I also believe that gays should not be excluded from scouting, but that doesn’t make their exclusion unfair just because I believe so. Here’s why:

The fact of the matter is, the BSA is a private association. The United States has upheld the BSA’s right to exclude membership time and time again. If you inherently disagree with the values they uphold, join an organization which allows ANYONE to join. I recommend the YMCA or YWCA. Or go create your own. The people in the organization, no matter how bigoted or discriminatory they may seem, have the freedom to do whatever they so choose; they aren’t raining on your parade at all. No one is forcing you or your children to join the BSA.

Referring back to the final statement of the last paragraph: I DO agree with the fact that if the BSA is a private organization with the right to exclude membership they deserve NO government privileges or tax dollars. The civil suits being filed currently over this are most certainly not without merit. Maybe if you spent more time championing that cause I would have a bit more respect for you, Mr. Cline.

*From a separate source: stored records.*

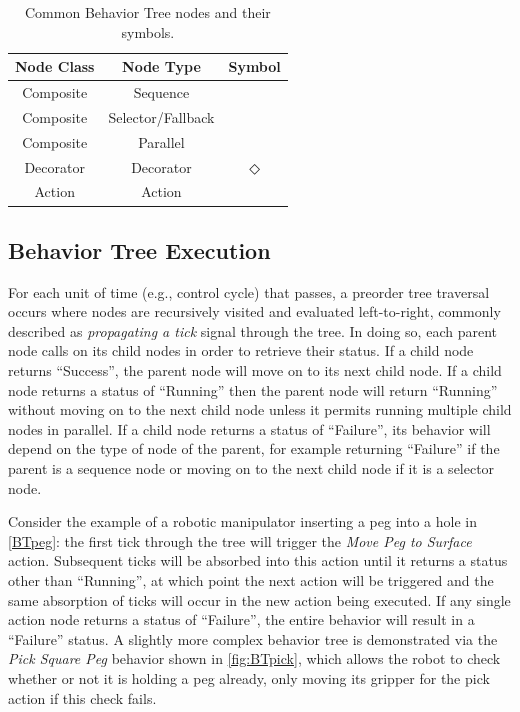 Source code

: \begin{table}[h!]
	\centering
	\begin{tabular}{ |c c c| }
		\hline
		Node Class & Node Type & Symbol \\
		\hline
		Composite & Sequence & \fbox{$\rightarrow$} \\
		Composite & Selector/Fallback & \fbox{?} \\
		Composite & Parallel & \fbox{$\rightrightarrows$} \\
		Decorator & Decorator & $\Diamond$ \\
		Action & Action & \fbox{Text} \\
		\hline
	\end{tabular}
	\caption{Common Behavior Tree nodes and their symbols.}
\end{table}

\subsection{Behavior Tree Execution}

For each unit of time (e.g., control cycle) that passes, a preorder tree traversal occurs where nodes are recursively visited and evaluated left-to-right, commonly described as \textsl{propagating a tick} signal through the tree. In doing so, each parent node calls on its child nodes in order to retrieve their status. If a child node returns ``Success'', the parent node will move on to its next child node. If a child node returns a status of ``Running'' then the parent node will return ``Running'' without moving on to the next child node unless it permits running multiple child nodes in parallel. If a child node returns a status of ``Failure'', its behavior will depend on the type of node of the parent, for example returning ``Failure'' if the parent is a sequence node or moving on to the next child node if it is a selector node.

Consider the example of a robotic manipulator inserting a peg into a hole in \cref{BTpeg}: the first tick through the tree will trigger the \textsl{Move Peg to Surface} action. Subsequent ticks will be absorbed into this action until it returns a status other than ``Running'', at which point the next action will be triggered and the same absorption of ticks will occur in the new action being executed. If any single action node returns a status of ``Failure'', the entire behavior will result in a ``Failure'' status. A slightly more complex behavior tree is demonstrated via the \textsl{Pick Square Peg} behavior shown in \cref{fig:BTpick}, which allows the robot to check whether or not it is holding a peg already, only moving its gripper for the pick action if this check fails.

The most ironic part about this site and most media sources today is that the authors of articles such as this spend so much time lambasting rare cases of intolerance from an ivory tower that they further the idea that such widespread bigotry still exists today. We live in a nation led by a bi-racial president. Get with the program Mr. Cline, not everyone is as bigoted as you think. You aren’t helping anyone see the truth.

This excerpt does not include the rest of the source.